By year’s end, though, all was forgiven: Time named Zuckerberg its Person of the Year, many of the boycotters returned to Facebook, and Goldman Sachs (GS) bought a pricey piece of Facebook’s success — a success built on the back of all our personal data.

Maybe the age of privacy is over after all. Zuckerberg may not have said so, but he did what he could to snuff out web privacy.

Oddly, if you want to catch a tech CEO’s boldly declaring that privacy is done for, you have to go back to 1999, when Sun Microsystems’ Scott McNealy scoffed, “You already have zero privacy. Get over it.” In 2011, the remarkable thing about McNealy’s candid statement wasn’t how early in the web’s history he made it, but how long it took most of us to believe him.

As we hang our new calendars up on the wall, we pause to look back on the previous year with wistfulness or dread. As I look back on the web in 2010, I see two things, both represented in Facebook’s trajectory through the year: Web companies harvesting personal data had their best years ever. And the web became a lot less fun — in many ways as dangerous a place to visit as it’s ever been.

In an important way, those two developments are related. Personal data is the fuel powering the social web — as well as the profits of web giants.

In the web’s early, Wild West days, the chief hazards used to came from online highwaymen — spammers, scammers, phishers and malware peddlers. They are all still chronic problems, but it’s gotten easier to work around them. Now that the web is growing up, gotten much harder to get around is the evolution of the web into a platform that is designed to benefit companies at the expense of the freedom of web users.

Web profits and web privacy don’t have to be mutually exclusive. But too often personal data is harvested and used in a thoughtless or hamfisted fashion. Take the launch of Google (GOOG) Buzz, a move against Facebook’s emergence that ended up being a bigger privacy debacle than anything Mark Zuckerberg ever dreamed up. Buzz sucked Gmail contacts into to its instant social network, creating instant problems when people received emails from abusive ex-husbands.

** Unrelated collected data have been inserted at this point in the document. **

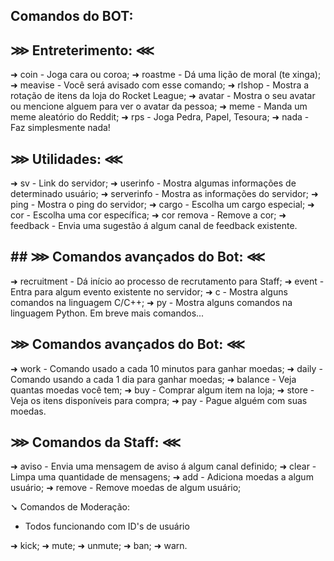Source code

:  ## Comandos do BOT:

## ⋙ Entreterimento: ⋘

➜ coin - Joga cara ou coroa; 
➜ roastme - Dá uma lição de moral (te xinga);
➜ meavise - Você será avisado com esse comando;
➜ rlshop - Mostra a rotação de itens da loja do Rocket League;
➜ avatar - Mostra o seu avatar ou mencione alguem para ver o avatar da pessoa;
➜ meme - Manda um meme aleatório do Reddit;
➜ rps - Joga Pedra, Papel, Tesoura;
➜ nada - Faz simplesmente nada!

## ⋙ Utilidades: ⋘

➜ sv - Link do servidor;
➜ userinfo - Mostra algumas informações de determinado usuário;
➜ serverinfo - Mostra as informações do servidor;
➜ ping - Mostra o ping do servidor;
➜ cargo - Escolha um cargo especial;
➜ cor - Escolha uma cor específica;
➜ cor remova - Remove a cor;
➜ feedback - Envia uma sugestão á algum canal de feedback existente.

## ## ⋙ Comandos avançados do Bot: ⋘

➜ recruitment - Dá início ao processo de recrutamento para Staff;
➜ event - Entra para algum evento existente no servidor;
➜ c - Mostra alguns comandos na linguagem C/C++;
➜ py - Mostra alguns comandos na linguagem Python.
Em breve mais comandos...

## ⋙ Comandos avançados do Bot: ⋘

➜ work - Comando usado a cada 10 minutos para ganhar moedas;
➜ daily - Comando usando a cada 1 dia para ganhar moedas;
➜ balance - Veja quantas moedas você tem;
➜ buy - Comprar algum item na loja;
➜ store - Veja os itens disponíveis para compra;
➜ pay  - Pague alguém com suas moedas.


## ⋙ Comandos da Staff: ⋘

➜ aviso - Envia uma mensagem de aviso á algum canal definido;
➜ clear - Limpa uma quantidade de mensagens;
➜ add - Adiciona moedas a algum usuário;
➜ remove - Remove moedas de algum usuário;

➘ Comandos de Moderação:
- Todos funcionando com ID's de usuário

➜ kick;
➜ mute;
➜ unmute;
➜ ban;
➜ warn.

After Buzz fizzled, Google CEO Eric Schmidt would frequently appear to talk about how important safeguarding privacy was to Google. He’d say earnest things like, “I don’t believe society understands what happens when everything is available, knowable and recorded by everyone all the time,” A fair point, but what happens when Google doesn’t understand?

To be sure, there were plenty of threats on the web that didn’t originate from companies. Google itself was the target of Chinese hackers, who may have been working at the behest of the Chinese government, according to U.S. diplomatic cables released by Wikileaks.

Wikileaks had trouble receiving online donations when the State Department pressured PayPal and Mastercard (MA) and others into blocking funds. PayPal and Mastercard had their sites taken down by Anonymous, the legion of hackers who gather on 4Chan’s message board was also knocked offline. And so on.

It was all one big long daisy chain of online headaches. And it’s part of a broader trend in which, even as the web is playing a bigger part of our lives, it’s threatening to become a bigger hassle for us as well.

Fittingly, the year ended with a rash of bad news that suggests 2011 isn’t likely to be any better. Gawker Media’s servers were hacked and the emails and passwords of 1.25 million of its readers uploaded to the Pirate Bay. Some of the most popular iPhone apps were found to be sending personal data like location and phone numbers to advertisers. The FCC passed a set of neutrality rules that fell far short of the openness that people are used to on the web, particularly on the mobile web.

In most of these areas — the corporate control of personal data, the risk of malware and stolen passwords, the ability of ISPs to throttle bandwidth — battles will continue to wage over protecting individual interests. But there is also a growing resignation that these problems are the price to pay for being on the web. At some point, when the price gets to be too high, it may be too late to go back to the kind of open web we enjoyed for years.